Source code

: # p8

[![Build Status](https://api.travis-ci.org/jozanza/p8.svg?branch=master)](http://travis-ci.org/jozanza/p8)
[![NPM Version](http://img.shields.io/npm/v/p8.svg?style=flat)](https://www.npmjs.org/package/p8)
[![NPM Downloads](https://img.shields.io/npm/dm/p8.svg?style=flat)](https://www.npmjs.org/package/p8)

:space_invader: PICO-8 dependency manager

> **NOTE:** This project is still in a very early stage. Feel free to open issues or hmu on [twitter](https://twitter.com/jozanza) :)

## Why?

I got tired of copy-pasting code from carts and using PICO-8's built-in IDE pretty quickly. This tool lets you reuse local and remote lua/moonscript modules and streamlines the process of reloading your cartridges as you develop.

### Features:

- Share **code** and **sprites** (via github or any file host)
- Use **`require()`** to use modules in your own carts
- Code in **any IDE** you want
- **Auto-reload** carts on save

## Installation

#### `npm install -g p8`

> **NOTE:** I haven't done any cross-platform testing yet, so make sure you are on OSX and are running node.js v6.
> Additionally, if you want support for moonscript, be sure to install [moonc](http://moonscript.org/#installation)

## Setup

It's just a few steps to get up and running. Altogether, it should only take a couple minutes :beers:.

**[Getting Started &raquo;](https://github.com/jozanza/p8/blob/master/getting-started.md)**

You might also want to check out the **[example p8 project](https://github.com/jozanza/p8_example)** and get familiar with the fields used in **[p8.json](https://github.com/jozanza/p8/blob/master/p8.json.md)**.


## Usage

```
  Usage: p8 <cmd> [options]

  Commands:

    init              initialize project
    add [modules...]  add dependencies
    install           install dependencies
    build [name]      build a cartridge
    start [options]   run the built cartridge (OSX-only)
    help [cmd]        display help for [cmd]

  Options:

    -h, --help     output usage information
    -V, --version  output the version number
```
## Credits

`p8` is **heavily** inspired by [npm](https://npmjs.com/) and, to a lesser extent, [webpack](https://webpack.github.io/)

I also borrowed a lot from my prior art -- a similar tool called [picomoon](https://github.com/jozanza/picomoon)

------------

Check every line of the listing above for the string "only", and give the number of lines that have it, nothing more.

• _Result of this exercise_
2